→ What needs to be done:
Which lines of the entries below hold the word "color"? Report each of them.

Plain-text document sources:

*** Begin section ***

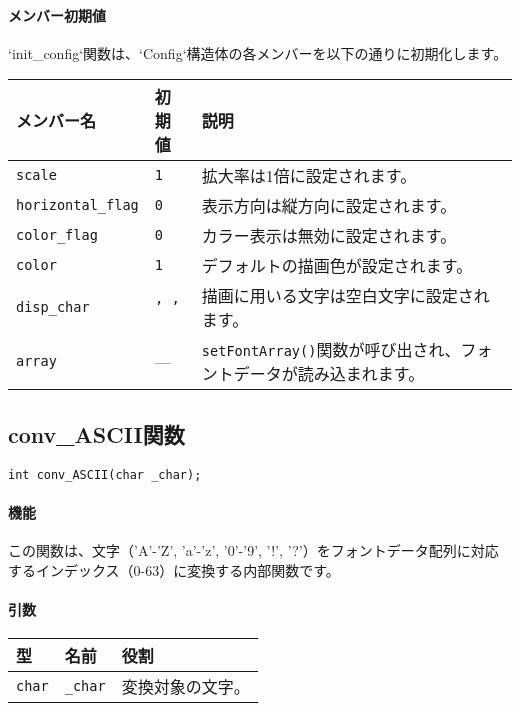 \documentclass[uplatex]{jsarticle}
\begin{document}
\paragraph{メンバー初期値}
`init\_config`関数は、`Config`構造体の各メンバーを以下の通りに初期化します。
\begin{center}
    \begin{tabular}{|l|l|p{6cm}|}
        \hline
        \textbf{メンバー名} & \textbf{初期値} & \textbf{説明} \\ \hline
        \texttt{scale} & \texttt{1} & 拡大率は1倍に設定されます。 \\ \hline
        \texttt{horizontal\_flag} & \texttt{0} & 表示方向は縦方向に設定されます。 \\ \hline
        \texttt{color\_flag} & \texttt{0} & カラー表示は無効に設定されます。 \\ \hline
        \texttt{color} & \texttt{1} & デフォルトの描画色が設定されます。 \\ \hline
        \texttt{disp\_char} & \texttt{' '} & 描画に用いる文字は空白文字に設定されます。 \\ \hline
        \texttt{array} & --- & \texttt{setFontArray()}関数が呼び出され、フォントデータが読み込まれます。 \\ \hline
    \end{tabular}
\end{center}


\subsection{conv\_ASCII関数}
\texttt{int conv\_ASCII(char \_char);}
\paragraph{機能}
この関数は、文字（'A'-'Z', 'a'-'z', '0'-'9', '!', '?'）をフォントデータ配列に対応するインデックス（0-63）に変換する内部関数です。

\paragraph{引数}
\begin{center}
    \begin{tabular}{|l|l|p{7.5cm}|}
        \hline
        \textbf{型} & \textbf{名前} & \textbf{役割} \\ \hline
        \texttt{char} & \texttt{\_char} & 変換対象の文字。 \\ \hline
    \end{tabular}
\end{center}
\end{document}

*** End section ***

→ Result for this exercise:
        \texttt{color\_flag} & \texttt{0} & カラー表示は無効に設定されます。 \\ \hline
        \texttt{color} & \texttt{1} & デフォルトの描画色が設定されます。 \\ \hline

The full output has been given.